In targeting areas of development, an important goal to keep in mind is that you want to develop unique combinations of abilities. You need to develop unique combinations of talents which give you a comparative advantage over other people. Do what you can do better than anybody; to mangle a quote from Lincoln, nobody can be better than everybody all of the time, but anybody can be better than everybody some of the time.
In my opinion the reason most people fail to do great research is that they are not willing to pay the price in self-development. Say some new field opens up that combines field X and field Y. Researchers from each of these fields flock to the new field. My experience is that virtually none of the researchers in either field will systematically learn the other field in any sort of depth. The few who do put in this effort often achieve spectacular results.
Finally, a note on how to go about developing some new research strength.

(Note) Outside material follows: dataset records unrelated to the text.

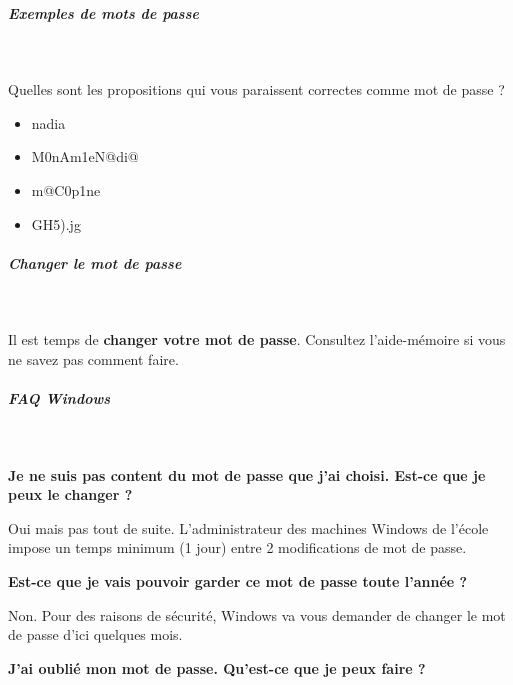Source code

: \documentclass[11pt,a4paper]{article}
\begin{document}
		\subparagraph{Exemples de mots de passe} 
		
                \textcolor{white}{.} \par
            Quelles sont les propositions qui vous paraissent correctes comme mot de passe ?
						
            \begin{itemize} 
        
            \item[ \ding{"6F} ] nadia
        
            \item[ \ding{"6F} ] M0nAm1eN@di@
        
            \item[ \ding{"6F} ] m@C0p1ne
        
            \item[ \ding{"6F} ] GH5).jg
        
            \end{itemize} 
        
			
		\subparagraph{Changer le mot de passe} 
		
					\textcolor{white}{.} \par
				
            \par
        
					Il est  temps de 
					\textbf{changer votre mot de passe}.
					Consultez l'aide-m\'emoire si vous ne savez pas comment faire. 
				
            \par
        
			
		\subparagraph{FAQ Windows} 
		
					\textcolor{white}{.} \par
				
            \par
        \textbf{Je ne suis pas content du mot de passe que j'ai choisi. Est-ce que je peux le changer ?}
            \par
        Oui mais pas tout de suite. L'administrateur des machines Windows de l'\'ecole impose un temps minimum (1 jour) entre 2 modifications de mot de passe.
            \par
        \textbf{Est-ce que je vais pouvoir garder ce mot de passe toute l'ann\'ee ?}
            \par
        Non. Pour des raisons de s\'ecurit\'e, Windows va vous demander de changer le mot de passe d'ici quelques mois.
            \par
        \textbf{J'ai oubli\'e mon mot de passe. Qu'est-ce que je peux faire ?}
            \par
        
\end{document}
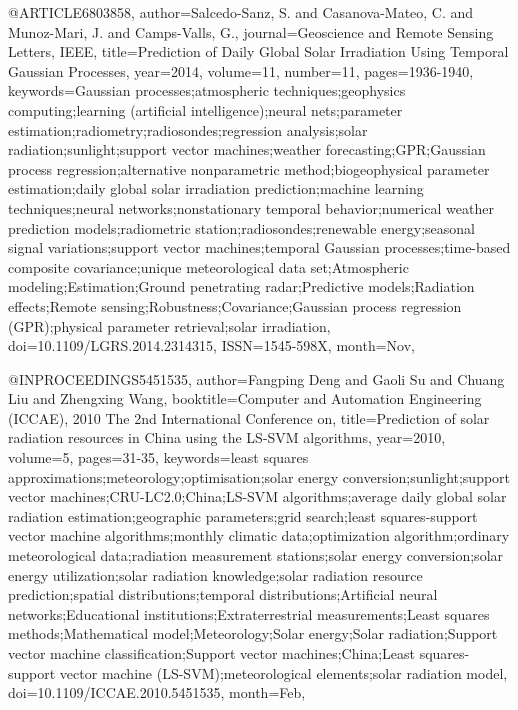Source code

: {@ARTICLE{6803858, 
author={Salcedo-Sanz, S. and Casanova-Mateo, C. and Munoz-Mari, J. and Camps-Valls, G.}, 
journal={Geoscience and Remote Sensing Letters, IEEE}, 
title={Prediction of Daily Global Solar Irradiation Using Temporal Gaussian Processes}, 
year={2014}, 
volume={11}, 
number={11}, 
pages={1936-1940}, 
keywords={Gaussian processes;atmospheric techniques;geophysics computing;learning (artificial intelligence);neural nets;parameter estimation;radiometry;radiosondes;regression analysis;solar radiation;sunlight;support vector machines;weather forecasting;GPR;Gaussian process regression;alternative nonparametric method;biogeophysical parameter estimation;daily global solar irradiation prediction;machine learning techniques;neural networks;nonstationary temporal behavior;numerical weather prediction models;radiometric station;radiosondes;renewable energy;seasonal signal variations;support vector machines;temporal Gaussian processes;time-based composite covariance;unique meteorological data set;Atmospheric modeling;Estimation;Ground penetrating radar;Predictive models;Radiation effects;Remote sensing;Robustness;Covariance;Gaussian process regression (GPR);physical parameter retrieval;solar irradiation}, 
doi={10.1109/LGRS.2014.2314315}, 
ISSN={1545-598X}, 
month={Nov},}

@INPROCEEDINGS{5451535, 
author={Fangping Deng and Gaoli Su and Chuang Liu and Zhengxing Wang}, 
booktitle={Computer and Automation Engineering (ICCAE), 2010 The 2nd International Conference on}, 
title={Prediction of solar radiation resources in China using the LS-SVM algorithms}, 
year={2010}, 
volume={5}, 
pages={31-35}, 
keywords={least squares approximations;meteorology;optimisation;solar energy conversion;sunlight;support vector machines;CRU-LC2.0;China;LS-SVM algorithms;average daily global solar radiation estimation;geographic parameters;grid search;least squares-support vector machine algorithms;monthly climatic data;optimization algorithm;ordinary meteorological data;radiation measurement stations;solar energy conversion;solar energy utilization;solar radiation knowledge;solar radiation resource prediction;spatial distributions;temporal distributions;Artificial neural networks;Educational institutions;Extraterrestrial measurements;Least squares methods;Mathematical model;Meteorology;Solar energy;Solar radiation;Support vector machine classification;Support vector machines;China;Least squares-support vector machine (LS-SVM);meteorological elements;solar radiation model}, 
doi={10.1109/ICCAE.2010.5451535}, 
month={Feb},}

}
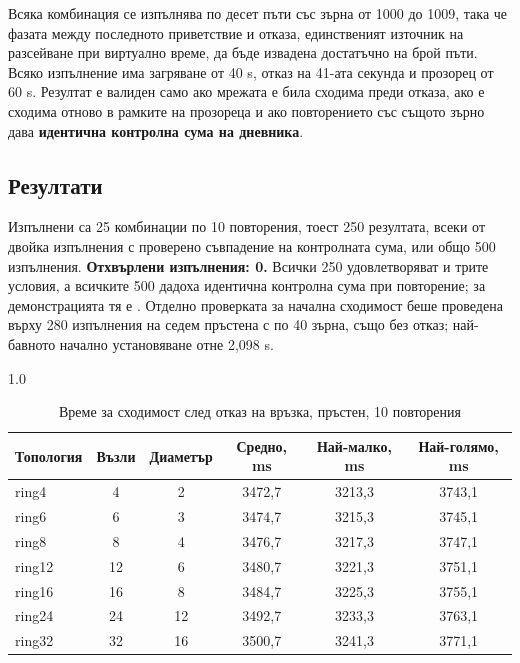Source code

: Всяка комбинация се изпълнява по десет пъти със зърна от 1000 до 1009, така че фазата между
последното приветствие и отказа, единственият източник на разсейване при виртуално време, да
бъде извадена достатъчно на брой пъти. Всяко изпълнение има загряване от 40 s, отказ на 41-ата
секунда и прозорец от 60 s. Резултат е валиден само ако мрежата е била сходима преди отказа,
ако е сходима отново в рамките на прозореца и ако повторението със същото зърно дава
\textbf{идентична контролна сума на дневника}.

\subsection{Резултати}

Изпълнени са 25 комбинации по 10 повторения, тоест 250 резултата, всеки от двойка изпълнения с
проверено съвпадение на контролната сума, или общо 500 изпълнения. \textbf{Отхвърлени
изпълнения: 0.} Всички 250 удовлетворяват и трите условия, а всичките 500 дадоха идентична
контролна сума при повторение; за демонстрацията тя е
. Отделно
проверката за начална сходимост беше проведена върху 280 изпълнения на седем пръстена с по 40
зърна, също без отказ; най-бавното начално установяване отне 2,098 s.

\begin{table}[!htb]
\caption{Време за сходимост след отказ на връзка, пръстен, 10 повторения}
\label{tab:convergence}
\centering
\fontsize{11}{13}\selectfont
\begin{spacing}{1.0}
\begin{tabular}{lccccc}
\toprule
Топология & Възли & Диаметър & Средно, ms & Най-малко, ms & Най-голямо, ms \\
\midrule
ring4  & 4  & 2  & 3472,7 & 3213,3 & 3743,1 \\
ring6  & 6  & 3  & 3474,7 & 3215,3 & 3745,1 \\
ring8  & 8  & 4  & 3476,7 & 3217,3 & 3747,1 \\
ring12 & 12 & 6  & 3480,7 & 3221,3 & 3751,1 \\
ring16 & 16 & 8  & 3484,7 & 3225,3 & 3755,1 \\
ring24 & 24 & 12 & 3492,7 & 3233,3 & 3763,1 \\
ring32 & 32 & 16 & 3500,7 & 3241,3 & 3771,1 \\
\bottomrule
\end{tabular}
\end{spacing}
\end{table}

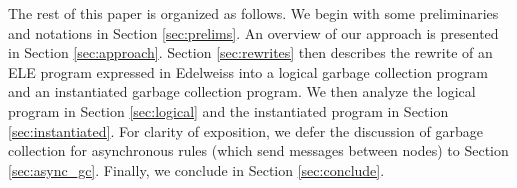 The rest of this paper is organized as follows.
We begin with some preliminaries and notations in Section \ref{sec:prelims}.
An overview of our approach is presented in Section \ref{sec:approach}.
Section \ref{sec:rewrites} then describes the rewrite of an ELE program expressed in Edelweiss into a logical garbage collection program and an instantiated garbage collection program.
We then analyze the logical program in Section \ref{sec:logical} and the instantiated program in Section \ref{sec:instantiated}.
For clarity of exposition, we defer the discussion of garbage collection for asynchronous rules (which send messages between nodes) to Section \ref{sec:async_gc}.
Finally, we conclude in Section \ref{sec:conclude}.

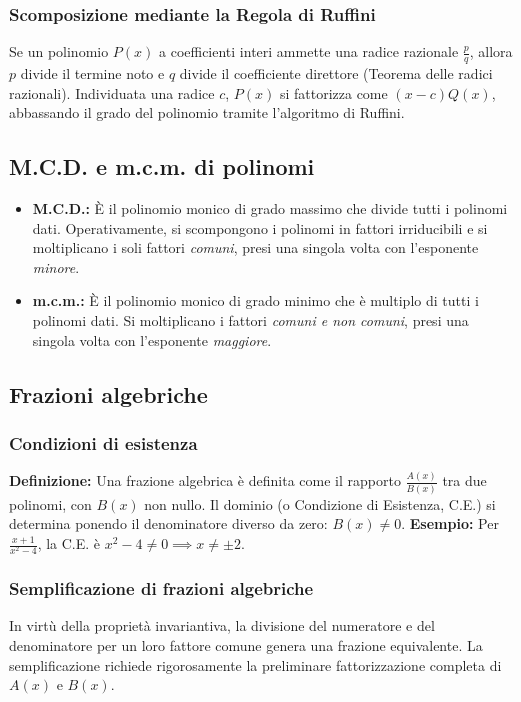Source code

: \subsubsection{Scomposizione mediante la Regola di Ruffini}
Se un polinomio $P(x)$ a coefficienti interi ammette una radice razionale $\frac{p}{q}$, allora $p$ divide il termine noto e $q$ divide il coefficiente direttore (Teorema delle radici razionali). Individuata una radice $c$, $P(x)$ si fattorizza come $(x-c)Q(x)$, abbassando il grado del polinomio tramite l'algoritmo di Ruffini.

\subsection{M.C.D. e m.c.m. di polinomi}
\begin{itemize}
    \item \textbf{M.C.D.:} È il polinomio monico di grado massimo che divide tutti i polinomi dati. Operativamente, si scompongono i polinomi in fattori irriducibili e si moltiplicano i soli fattori \textit{comuni}, presi una singola volta con l'esponente \textit{minore}.
    \item \textbf{m.c.m.:} È il polinomio monico di grado minimo che è multiplo di tutti i polinomi dati. Si moltiplicano i fattori \textit{comuni e non comuni}, presi una singola volta con l'esponente \textit{maggiore}.
\end{itemize}

\subsection{Frazioni algebriche}
\subsubsection{Condizioni di esistenza}
\textbf{Definizione:} Una frazione algebrica è definita come il rapporto $\frac{A(x)}{B(x)}$ tra due polinomi, con $B(x)$ non nullo. Il dominio (o Condizione di Esistenza, C.E.) si determina ponendo il denominatore diverso da zero: $B(x) \neq 0$.
\textbf{Esempio:} Per $\frac{x+1}{x^2 - 4}$, la C.E. è $x^2 - 4 \neq 0 \implies x \neq \pm 2$.

\subsubsection{Semplificazione di frazioni algebriche}
In virtù della proprietà invariantiva, la divisione del numeratore e del denominatore per un loro fattore comune genera una frazione equivalente. La semplificazione richiede rigorosamente la preliminare fattorizzazione completa di $A(x)$ e $B(x)$.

A mistake I’m prone to make, and I know some others are as well, is to feel as though some degree of completeness is required in understanding a research field. In fact, in any given research field there are usually only a tiny number of papers that are really worth reading. You are almost certainly better off reading deeply in the ten most important papers of a research field than you are skimming the top five hundred.
These ideas carry over to the problem of staying current in your fields of interest: I believe that you can stay quite current by (a) quickly skimming a great deal of work, to keep track of what is known, and what sort of problems people are thinking about, and (b) based on that skimming, picking a dozen or so papers each year to read deeply, in the belief that they contain the most important research results of the year. This is not the only deep reading you’ll need to do; you’ll also need to do some which is related to the immediate problems that you’re working on. But you certainly should do some such deep reading.